§ **WORK INSTRUCTIONS**
Write the data out again, character for character, with no images.

━━━ DATA PROVIDED

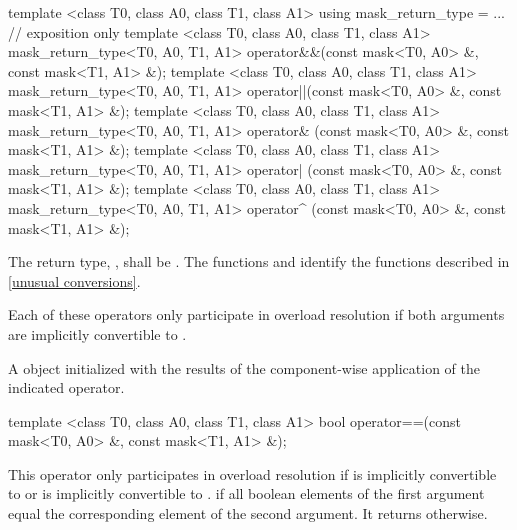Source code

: 
\begin{itemdecl}
template <class T0, class A0, class T1, class A1> using mask_return_type = ...  // exposition only
template <class T0, class A0, class T1, class A1>
mask_return_type<T0, A0, T1, A1> operator&&(const mask<T0, A0> &, const mask<T1, A1> &);
template <class T0, class A0, class T1, class A1>
mask_return_type<T0, A0, T1, A1> operator||(const mask<T0, A0> &, const mask<T1, A1> &);
template <class T0, class A0, class T1, class A1>
mask_return_type<T0, A0, T1, A1> operator& (const mask<T0, A0> &, const mask<T1, A1> &);
template <class T0, class A0, class T1, class A1>
mask_return_type<T0, A0, T1, A1> operator| (const mask<T0, A0> &, const mask<T1, A1> &);
template <class T0, class A0, class T1, class A1>
mask_return_type<T0, A0, T1, A1> operator^ (const mask<T0, A0> &, const mask<T1, A1> &);
\end{itemdecl}
\begin{itemdescr}
  \newcommand\maskreturntype{\xspace}
  \pnum\remarks The return type, \maskreturntype, shall be .
    The functions  and  identify the functions described in \ref{unusual conversions}.

  \pnum\remarks Each of these operators only participate in overload resolution if both arguments are implicitly convertible to \maskreturntype.

  \pnum\returns A \mask object initialized with the results of the component-wise application of the indicated operator.
\end{itemdescr}

\begin{itemdecl}
template <class T0, class A0, class T1, class A1>
bool operator==(const mask<T0, A0> &, const mask<T1, A1> &);
\end{itemdecl}
\newcommand\maskCompareRemark{\pnum\remarks This operator only participates in overload resolution if \mask[<T0, A0>] is implicitly convertible to \mask[<T1, A1>] or \mask[<T1, A1>] is implicitly convertible to \mask[<T0, A0>].}
\begin{itemdescr}
  \maskCompareRemark
  \pnum\returns \true if all boolean elements of the first argument equal the corresponding element of the second argument.
  It returns \false otherwise.
\end{itemdescr}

━━━━━━

§ **TASK ANSWER**
Source code

: 
\begin{itemdecl}
template <class T0, class A0, class T1, class A1> using mask_return_type = ...  // exposition only
template <class T0, class A0, class T1, class A1>
mask_return_type<T0, A0, T1, A1> operator&&(const mask<T0, A0> &, const mask<T1, A1> &);
template <class T0, class A0, class T1, class A1>
mask_return_type<T0, A0, T1, A1> operator||(const mask<T0, A0> &, const mask<T1, A1> &);
template <class T0, class A0, class T1, class A1>
mask_return_type<T0, A0, T1, A1> operator& (const mask<T0, A0> &, const mask<T1, A1> &);
template <class T0, class A0, class T1, class A1>
mask_return_type<T0, A0, T1, A1> operator| (const mask<T0, A0> &, const mask<T1, A1> &);
template <class T0, class A0, class T1, class A1>
mask_return_type<T0, A0, T1, A1> operator^ (const mask<T0, A0> &, const mask<T1, A1> &);
\end{itemdecl}
\begin{itemdescr}
  \newcommand\maskreturntype{\xspace}
  \pnum\remarks The return type, \maskreturntype, shall be .
    The functions  and  identify the functions described in \ref{unusual conversions}.

  \pnum\remarks Each of these operators only participate in overload resolution if both arguments are implicitly convertible to \maskreturntype.

  \pnum\returns A \mask object initialized with the results of the component-wise application of the indicated operator.
\end{itemdescr}

\begin{itemdecl}
template <class T0, class A0, class T1, class A1>
bool operator==(const mask<T0, A0> &, const mask<T1, A1> &);
\end{itemdecl}
\newcommand\maskCompareRemark{\pnum\remarks This operator only participates in overload resolution if \mask[<T0, A0>] is implicitly convertible to \mask[<T1, A1>] or \mask[<T1, A1>] is implicitly convertible to \mask[<T0, A0>].}
\begin{itemdescr}
  \maskCompareRemark
  \pnum\returns \true if all boolean elements of the first argument equal the corresponding element of the second argument.
  It returns \false otherwise.
\end{itemdescr}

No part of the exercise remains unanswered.